What to do » The data below should be transcribed in full, with no picture included.

The records »
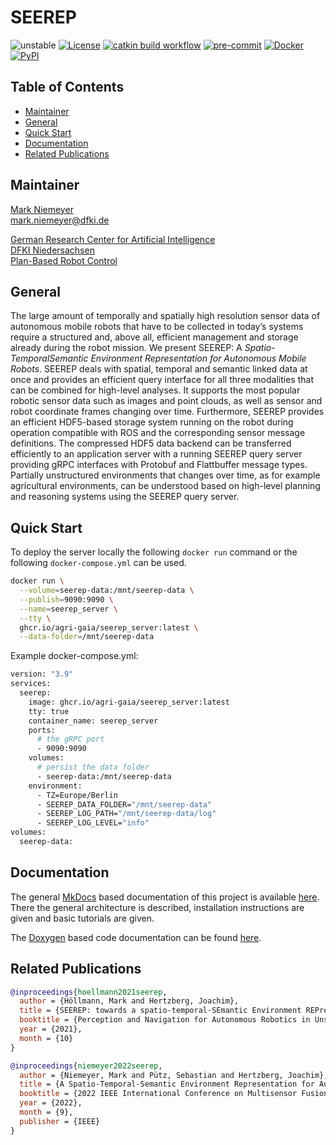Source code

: # SEEREP

![unstable](https://img.shields.io/badge/stability-unstable-orange)
[![License](https://img.shields.io/badge/license-BSD_3-brightgreen)](./LICENSE)
[![catkin build workflow](https://github.com/agri-gaia/seerep/actions/workflows/main.yml/badge.svg)](https://github.com/agri-gaia/seerep/actions)
[![pre-commit](https://img.shields.io/badge/pre--commit-enabled-brightgreen?logo=pre-commit&logoColor=white)](./.pre-commit-config.yaml)
[![Docker](https://img.shields.io/badge/Docker-enabled-blue?logo=docker)](./docker)
[![PyPI](https://img.shields.io/pypi/v/seerep-grpc?label=pypi%20seerep-gRPC)](https://pypi.org/project/seerep-grpc/)
 <!-- ![Architecture](https://img.shields.io/badge/Architecture-x86-blue) -->

## Table of Contents

- [Maintainer](#maintainer)
- [General](#general)
- [Quick Start](#quick-start)
- [Documentation](#documentation)
- [Related Publications](#related-publications)

<!-- - [Related Publications](#related-publications) -->

## Maintainer

[Mark Niemeyer](https://github.com/mhoellmann) <br>
[mark.niemeyer@dfki.de](mailto:mark.niemeyer@dfki.de)

[German Research Center for Artificial Intelligence](https://www.dfki.de/en/web) <br>
[DFKI Niedersachsen](https://www.dfki.de/en/web/about-us/locations-contact/osnabrueck-oldenburg) <br>
[Plan-Based Robot Control](https://www.dfki.de/en/web/research/research-departments/plan-based-robot-control) <br>

## General

The large amount of temporally and spatially high resolution sensor data of autonomous mobile robots that have to be
collected in today’s systems require a structured and, above all, efficient management and storage already during the
robot mission. We present SEEREP: A _Spatio-TemporalSemantic Environment Representation for Autonomous Mobile Robots_.
SEEREP deals with spatial, temporal and semantic linked data at once and provides an efficient query interface for all
three modalities that can be combined for high-level analyses. It supports the most popular robotic sensor data such as
images and point clouds, as well as sensor and robot coordinate frames changing over time. Furthermore, SEEREP provides
an efficient HDF5-based storage system running on the robot during operation compatible with ROS and the corresponding
sensor message definitions. The compressed HDF5 data backend can be transferred efficiently to an application server
with a running SEEREP query server providing gRPC interfaces with Protobuf and Flattbuffer message types. Partially
unstructured environments that changes over time, as for example agricultural environments, can be understood based on
high-level planning and reasoning systems using the SEEREP query server.

## Quick Start

To deploy the server locally the following `docker run` command or the following `docker-compose.yml` can be used.

```bash
docker run \
  --volume=seerep-data:/mnt/seerep-data \
  --publish=9090:9090 \
  --name=seerep_server \
  --tty \
  ghcr.io/agri-gaia/seerep_server:latest \
  --data-folder=/mnt/seerep-data
```

Example docker-compose.yml:

```bash
version: "3.9"
services:
  seerep:
    image: ghcr.io/agri-gaia/seerep_server:latest
    tty: true
    container_name: seerep_server
    ports:
      # the gRPC port
      - 9090:9090
    volumes:
      # persist the data folder
      - seerep-data:/mnt/seerep-data
    environment:
      - TZ=Europe/Berlin
      - SEEREP_DATA_FOLDER="/mnt/seerep-data"
      - SEEREP_LOG_PATH="/mnt/seerep-data/log"
      - SEEREP_LOG_LEVEL="info"
volumes:
  seerep-data:
```

## Documentation

The general [MkDocs](https://www.mkdocs.org/) based documentation of this project is available
[here](https://agri-gaia.github.io/seerep/mkdocs/home/). There the general architecture is described, installation
instructions are given and basic tutorials are given.

The [Doxygen](https://doxygen.nl/) based code documentation can be found [here](https://agri-gaia.github.io/seerep/doxygen).

## Related Publications

```bibtex
@inproceedings{hoellmann2021seerep,
  author = {Höllmann, Mark and Hertzberg, Joachim},
  title = {SEEREP: towards a spatio-temporal-SEmantic Environment REPresentation for robots in an agricultural context},
  booktitle = {Perception and Navigation for Autonomous Robotics in Unstructured and Dynamic Environments Workshop on 2021 IEEE/RSJ International Conference on Intelligent Robots and Systems},
  year = {2021},
  month = {10}
}

@inproceedings{niemeyer2022seerep,
  author = {Niemeyer, Mark and Pütz, Sebastian and Hertzberg, Joachim},
  title = {A Spatio-Temporal-Semantic Environment Representation for Autonomous Mobile Robots equipped with various Sensor Systems},
  booktitle = {2022 IEEE International Conference on Multisensor Fusion and Integration for Intelligent Systems},
  year = {2022},
  month = {9},
  publisher = {IEEE}
}
```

Task answer »
Source code

: # SEEREP

![unstable](https://img.shields.io/badge/stability-unstable-orange)
[![License](https://img.shields.io/badge/license-BSD_3-brightgreen)](./LICENSE)
[![catkin build workflow](https://github.com/agri-gaia/seerep/actions/workflows/main.yml/badge.svg)](https://github.com/agri-gaia/seerep/actions)
[![pre-commit](https://img.shields.io/badge/pre--commit-enabled-brightgreen?logo=pre-commit&logoColor=white)](./.pre-commit-config.yaml)
[![Docker](https://img.shields.io/badge/Docker-enabled-blue?logo=docker)](./docker)
[![PyPI](https://img.shields.io/pypi/v/seerep-grpc?label=pypi%20seerep-gRPC)](https://pypi.org/project/seerep-grpc/)
 <!-- ![Architecture](https://img.shields.io/badge/Architecture-x86-blue) -->

## Table of Contents

- [Maintainer](#maintainer)
- [General](#general)
- [Quick Start](#quick-start)
- [Documentation](#documentation)
- [Related Publications](#related-publications)

<!-- - [Related Publications](#related-publications) -->

## Maintainer

[Mark Niemeyer](https://github.com/mhoellmann) <br>
[mark.niemeyer@dfki.de](mailto:mark.niemeyer@dfki.de)

[German Research Center for Artificial Intelligence](https://www.dfki.de/en/web) <br>
[DFKI Niedersachsen](https://www.dfki.de/en/web/about-us/locations-contact/osnabrueck-oldenburg) <br>
[Plan-Based Robot Control](https://www.dfki.de/en/web/research/research-departments/plan-based-robot-control) <br>

## General

The large amount of temporally and spatially high resolution sensor data of autonomous mobile robots that have to be
collected in today’s systems require a structured and, above all, efficient management and storage already during the
robot mission. We present SEEREP: A _Spatio-TemporalSemantic Environment Representation for Autonomous Mobile Robots_.
SEEREP deals with spatial, temporal and semantic linked data at once and provides an efficient query interface for all
three modalities that can be combined for high-level analyses. It supports the most popular robotic sensor data such as
images and point clouds, as well as sensor and robot coordinate frames changing over time. Furthermore, SEEREP provides
an efficient HDF5-based storage system running on the robot during operation compatible with ROS and the corresponding
sensor message definitions. The compressed HDF5 data backend can be transferred efficiently to an application server
with a running SEEREP query server providing gRPC interfaces with Protobuf and Flattbuffer message types. Partially
unstructured environments that changes over time, as for example agricultural environments, can be understood based on
high-level planning and reasoning systems using the SEEREP query server.

## Quick Start

To deploy the server locally the following `docker run` command or the following `docker-compose.yml` can be used.

```bash
docker run \
  --volume=seerep-data:/mnt/seerep-data \
  --publish=9090:9090 \
  --name=seerep_server \
  --tty \
  ghcr.io/agri-gaia/seerep_server:latest \
  --data-folder=/mnt/seerep-data
```

Example docker-compose.yml:

```bash
version: "3.9"
services:
  seerep:
    image: ghcr.io/agri-gaia/seerep_server:latest
    tty: true
    container_name: seerep_server
    ports:
      # the gRPC port
      - 9090:9090
    volumes:
      # persist the data folder
      - seerep-data:/mnt/seerep-data
    environment:
      - TZ=Europe/Berlin
      - SEEREP_DATA_FOLDER="/mnt/seerep-data"
      - SEEREP_LOG_PATH="/mnt/seerep-data/log"
      - SEEREP_LOG_LEVEL="info"
volumes:
  seerep-data:
```

## Documentation

The general [MkDocs](https://www.mkdocs.org/) based documentation of this project is available
[here](https://agri-gaia.github.io/seerep/mkdocs/home/). There the general architecture is described, installation
instructions are given and basic tutorials are given.

The [Doxygen](https://doxygen.nl/) based code documentation can be found [here](https://agri-gaia.github.io/seerep/doxygen).

## Related Publications

```bibtex
@inproceedings{hoellmann2021seerep,
  author = {Höllmann, Mark and Hertzberg, Joachim},
  title = {SEEREP: towards a spatio-temporal-SEmantic Environment REPresentation for robots in an agricultural context},
  booktitle = {Perception and Navigation for Autonomous Robotics in Unstructured and Dynamic Environments Workshop on 2021 IEEE/RSJ International Conference on Intelligent Robots and Systems},
  year = {2021},
  month = {10}
}

@inproceedings{niemeyer2022seerep,
  author = {Niemeyer, Mark and Pütz, Sebastian and Hertzberg, Joachim},
  title = {A Spatio-Temporal-Semantic Environment Representation for Autonomous Mobile Robots equipped with various Sensor Systems},
  booktitle = {2022 IEEE International Conference on Multisensor Fusion and Integration for Intelligent Systems},
  year = {2022},
  month = {9},
  publisher = {IEEE}
}
```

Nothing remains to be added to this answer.